> What is expected:
Below this line is the material. Write out only its lines from the one containing "这就是一种思考问题的方式，一" through the one containing "第一，建构和打碎自己的框架。", both kept, exactly.

> Given data:
────────────────
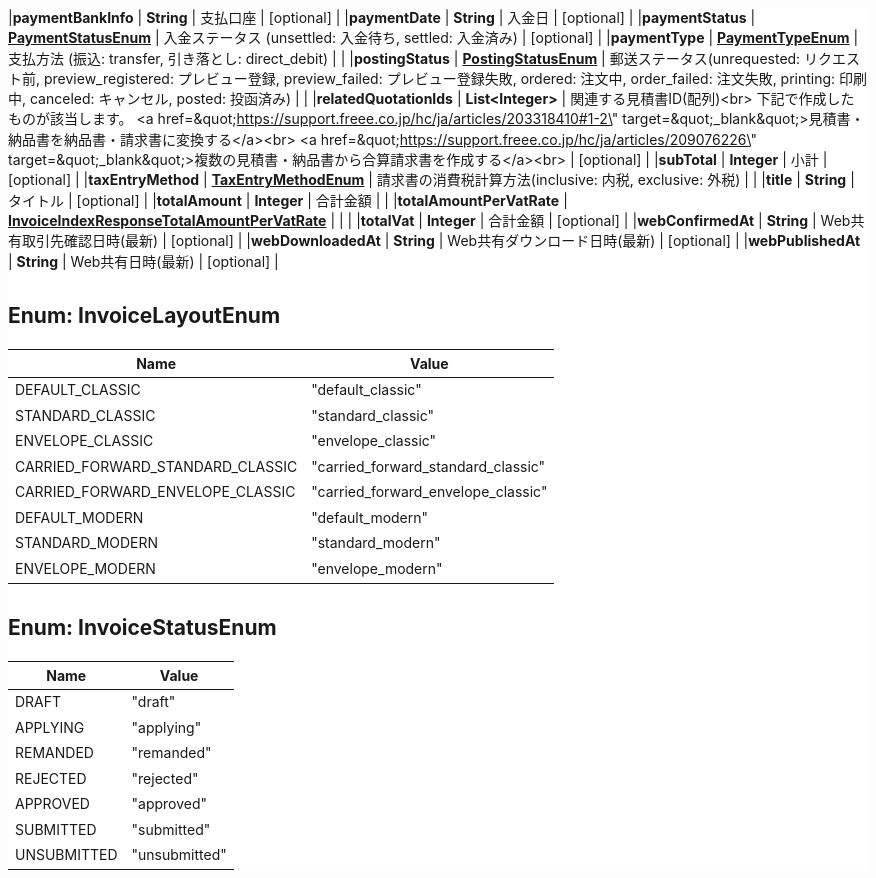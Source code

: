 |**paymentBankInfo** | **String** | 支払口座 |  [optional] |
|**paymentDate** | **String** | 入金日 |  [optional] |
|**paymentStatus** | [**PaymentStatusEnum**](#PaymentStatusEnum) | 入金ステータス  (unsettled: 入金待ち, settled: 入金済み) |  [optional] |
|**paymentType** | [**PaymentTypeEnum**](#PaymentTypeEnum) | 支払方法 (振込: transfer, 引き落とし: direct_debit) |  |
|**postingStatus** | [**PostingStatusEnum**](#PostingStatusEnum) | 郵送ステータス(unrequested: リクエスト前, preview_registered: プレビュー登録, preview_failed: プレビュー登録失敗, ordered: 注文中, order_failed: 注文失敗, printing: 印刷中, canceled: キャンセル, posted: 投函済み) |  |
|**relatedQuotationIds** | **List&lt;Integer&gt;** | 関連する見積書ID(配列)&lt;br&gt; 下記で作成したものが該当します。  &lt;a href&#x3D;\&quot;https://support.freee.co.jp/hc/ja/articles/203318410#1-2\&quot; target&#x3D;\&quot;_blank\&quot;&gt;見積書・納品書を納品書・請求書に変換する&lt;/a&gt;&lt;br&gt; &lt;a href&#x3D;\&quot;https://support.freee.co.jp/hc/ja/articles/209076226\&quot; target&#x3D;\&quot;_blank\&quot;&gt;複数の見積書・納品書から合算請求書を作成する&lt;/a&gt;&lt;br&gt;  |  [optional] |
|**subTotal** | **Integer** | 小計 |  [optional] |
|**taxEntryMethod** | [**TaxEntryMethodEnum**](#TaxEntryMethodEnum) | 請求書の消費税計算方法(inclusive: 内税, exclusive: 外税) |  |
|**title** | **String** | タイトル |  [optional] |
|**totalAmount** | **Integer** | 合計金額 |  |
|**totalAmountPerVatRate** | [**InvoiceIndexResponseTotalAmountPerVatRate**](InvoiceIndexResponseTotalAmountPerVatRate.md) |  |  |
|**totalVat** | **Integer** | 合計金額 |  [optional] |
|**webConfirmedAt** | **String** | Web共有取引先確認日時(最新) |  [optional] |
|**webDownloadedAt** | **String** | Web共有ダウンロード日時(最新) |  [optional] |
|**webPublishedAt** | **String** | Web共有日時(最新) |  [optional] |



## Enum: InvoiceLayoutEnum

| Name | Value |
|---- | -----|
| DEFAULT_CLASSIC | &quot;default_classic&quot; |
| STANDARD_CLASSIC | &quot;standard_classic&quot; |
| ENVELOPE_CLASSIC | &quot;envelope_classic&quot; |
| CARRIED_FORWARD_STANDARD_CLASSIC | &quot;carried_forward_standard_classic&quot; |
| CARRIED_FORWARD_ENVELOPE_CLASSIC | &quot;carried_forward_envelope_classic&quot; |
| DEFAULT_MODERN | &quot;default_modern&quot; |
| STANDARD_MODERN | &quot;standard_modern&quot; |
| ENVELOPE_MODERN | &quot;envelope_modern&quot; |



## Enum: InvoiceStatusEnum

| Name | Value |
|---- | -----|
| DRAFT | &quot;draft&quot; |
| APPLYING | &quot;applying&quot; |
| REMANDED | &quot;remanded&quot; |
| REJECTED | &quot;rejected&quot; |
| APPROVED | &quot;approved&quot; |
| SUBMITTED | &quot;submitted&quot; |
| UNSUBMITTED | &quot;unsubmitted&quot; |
────────────────
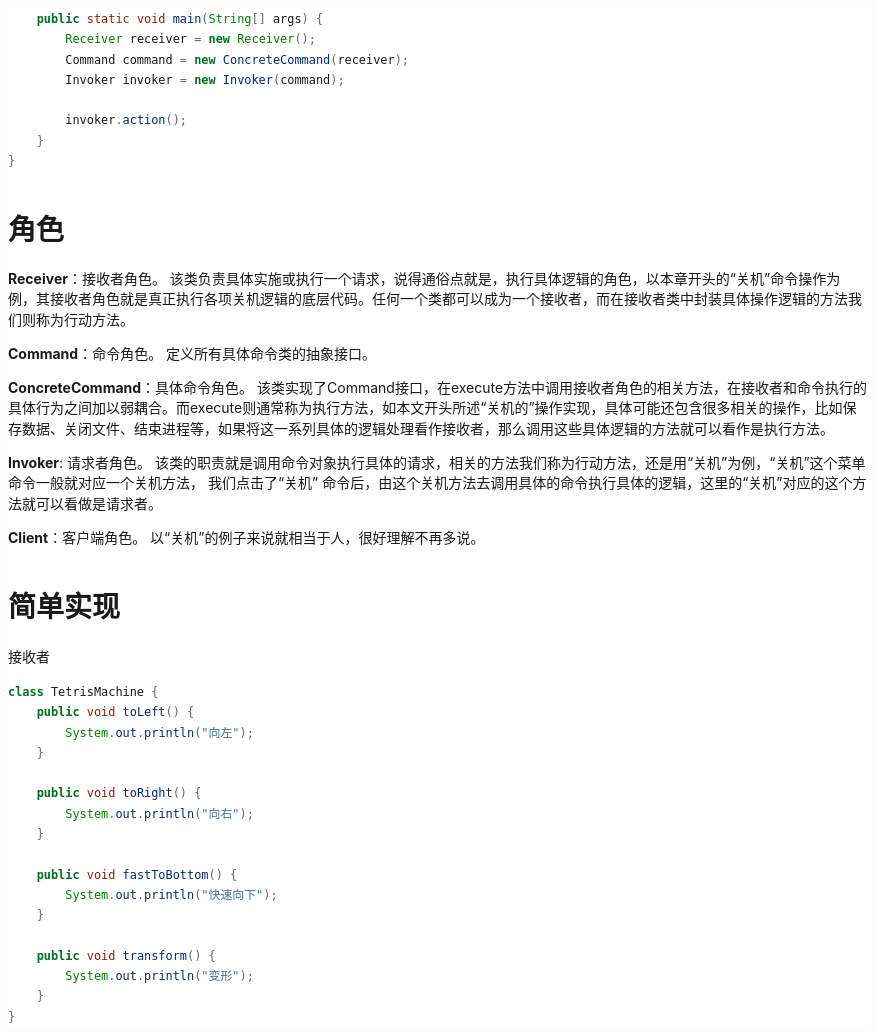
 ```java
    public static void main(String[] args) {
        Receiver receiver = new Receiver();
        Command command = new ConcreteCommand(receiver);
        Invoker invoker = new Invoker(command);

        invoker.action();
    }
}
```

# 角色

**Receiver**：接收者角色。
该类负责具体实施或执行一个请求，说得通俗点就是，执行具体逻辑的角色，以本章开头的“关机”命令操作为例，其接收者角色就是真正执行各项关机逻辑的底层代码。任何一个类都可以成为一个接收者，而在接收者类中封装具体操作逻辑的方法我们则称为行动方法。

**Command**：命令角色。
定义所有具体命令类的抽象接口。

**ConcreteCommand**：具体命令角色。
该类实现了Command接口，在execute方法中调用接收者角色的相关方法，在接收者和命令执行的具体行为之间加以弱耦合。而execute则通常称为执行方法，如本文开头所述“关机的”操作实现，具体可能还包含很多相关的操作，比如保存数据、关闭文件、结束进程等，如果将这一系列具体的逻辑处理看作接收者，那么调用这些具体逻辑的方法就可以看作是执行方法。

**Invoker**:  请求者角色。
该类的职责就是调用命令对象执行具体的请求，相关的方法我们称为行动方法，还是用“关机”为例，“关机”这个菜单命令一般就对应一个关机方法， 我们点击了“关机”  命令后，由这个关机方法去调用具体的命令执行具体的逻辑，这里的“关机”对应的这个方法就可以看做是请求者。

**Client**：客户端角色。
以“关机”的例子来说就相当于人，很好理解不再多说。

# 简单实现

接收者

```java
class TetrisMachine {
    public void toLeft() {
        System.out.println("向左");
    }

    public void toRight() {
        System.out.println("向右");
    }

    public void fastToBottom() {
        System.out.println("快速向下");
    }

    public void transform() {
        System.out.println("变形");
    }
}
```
────────────────
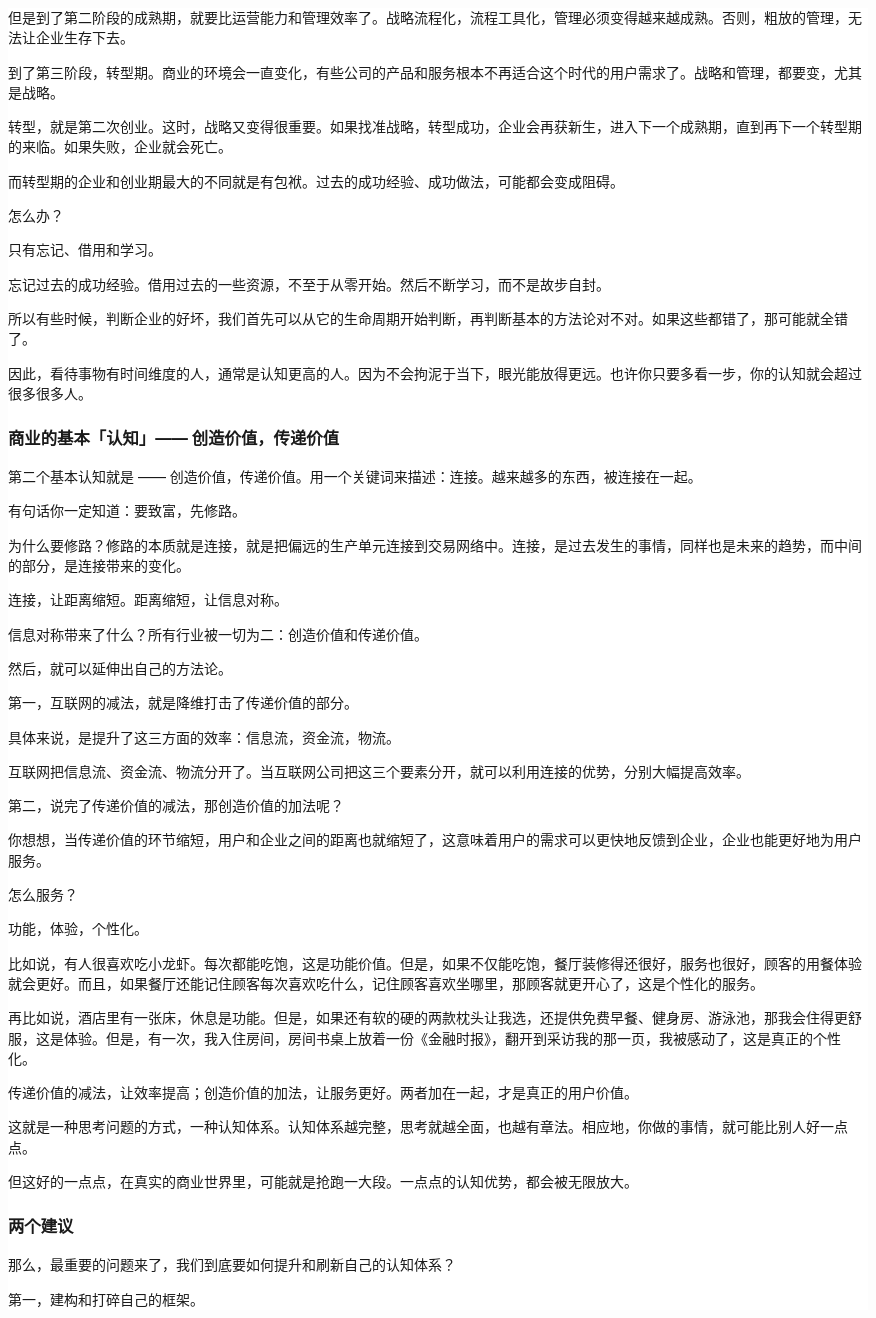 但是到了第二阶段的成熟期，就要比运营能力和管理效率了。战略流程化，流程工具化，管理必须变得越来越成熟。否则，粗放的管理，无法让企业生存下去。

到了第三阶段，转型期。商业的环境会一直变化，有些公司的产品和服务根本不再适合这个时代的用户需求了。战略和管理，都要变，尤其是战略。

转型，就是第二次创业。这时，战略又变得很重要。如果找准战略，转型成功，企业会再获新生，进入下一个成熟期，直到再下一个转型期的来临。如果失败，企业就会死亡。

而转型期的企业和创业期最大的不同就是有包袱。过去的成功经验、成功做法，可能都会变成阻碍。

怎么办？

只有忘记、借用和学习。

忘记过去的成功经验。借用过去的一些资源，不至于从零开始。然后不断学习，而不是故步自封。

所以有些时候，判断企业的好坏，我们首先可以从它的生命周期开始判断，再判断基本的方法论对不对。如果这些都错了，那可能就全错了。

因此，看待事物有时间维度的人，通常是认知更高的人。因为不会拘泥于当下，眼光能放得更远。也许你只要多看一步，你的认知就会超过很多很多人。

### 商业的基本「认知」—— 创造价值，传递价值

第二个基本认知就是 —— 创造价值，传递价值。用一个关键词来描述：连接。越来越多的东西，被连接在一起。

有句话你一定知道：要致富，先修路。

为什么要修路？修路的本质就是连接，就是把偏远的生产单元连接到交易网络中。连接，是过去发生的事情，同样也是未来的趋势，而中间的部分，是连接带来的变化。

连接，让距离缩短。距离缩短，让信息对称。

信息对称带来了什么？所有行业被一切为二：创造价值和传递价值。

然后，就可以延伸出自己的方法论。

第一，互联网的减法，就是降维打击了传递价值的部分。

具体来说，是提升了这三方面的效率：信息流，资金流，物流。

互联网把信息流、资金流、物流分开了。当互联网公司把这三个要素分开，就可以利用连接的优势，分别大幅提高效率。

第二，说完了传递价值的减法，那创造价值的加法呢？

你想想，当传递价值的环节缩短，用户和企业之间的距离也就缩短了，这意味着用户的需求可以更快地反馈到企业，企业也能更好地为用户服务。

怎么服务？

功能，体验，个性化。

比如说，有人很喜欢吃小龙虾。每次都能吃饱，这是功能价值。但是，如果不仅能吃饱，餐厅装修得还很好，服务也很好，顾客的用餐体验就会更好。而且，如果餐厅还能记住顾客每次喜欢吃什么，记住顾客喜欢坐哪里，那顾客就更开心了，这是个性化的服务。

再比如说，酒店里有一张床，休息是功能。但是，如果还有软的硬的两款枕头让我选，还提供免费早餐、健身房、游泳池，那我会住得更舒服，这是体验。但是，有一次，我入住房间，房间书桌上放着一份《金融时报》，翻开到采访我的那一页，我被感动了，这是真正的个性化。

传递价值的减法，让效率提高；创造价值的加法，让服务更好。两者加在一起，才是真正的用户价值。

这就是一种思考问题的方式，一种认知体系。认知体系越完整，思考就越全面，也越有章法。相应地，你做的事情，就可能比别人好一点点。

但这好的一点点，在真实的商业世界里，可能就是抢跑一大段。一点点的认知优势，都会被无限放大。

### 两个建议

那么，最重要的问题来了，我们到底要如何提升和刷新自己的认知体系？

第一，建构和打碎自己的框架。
────────────────
> Answer space:
这就是一种思考问题的方式，一种认知体系。认知体系越完整，思考就越全面，也越有章法。相应地，你做的事情，就可能比别人好一点点。

但这好的一点点，在真实的商业世界里，可能就是抢跑一大段。一点点的认知优势，都会被无限放大。

### 两个建议

那么，最重要的问题来了，我们到底要如何提升和刷新自己的认知体系？

第一，建构和打碎自己的框架。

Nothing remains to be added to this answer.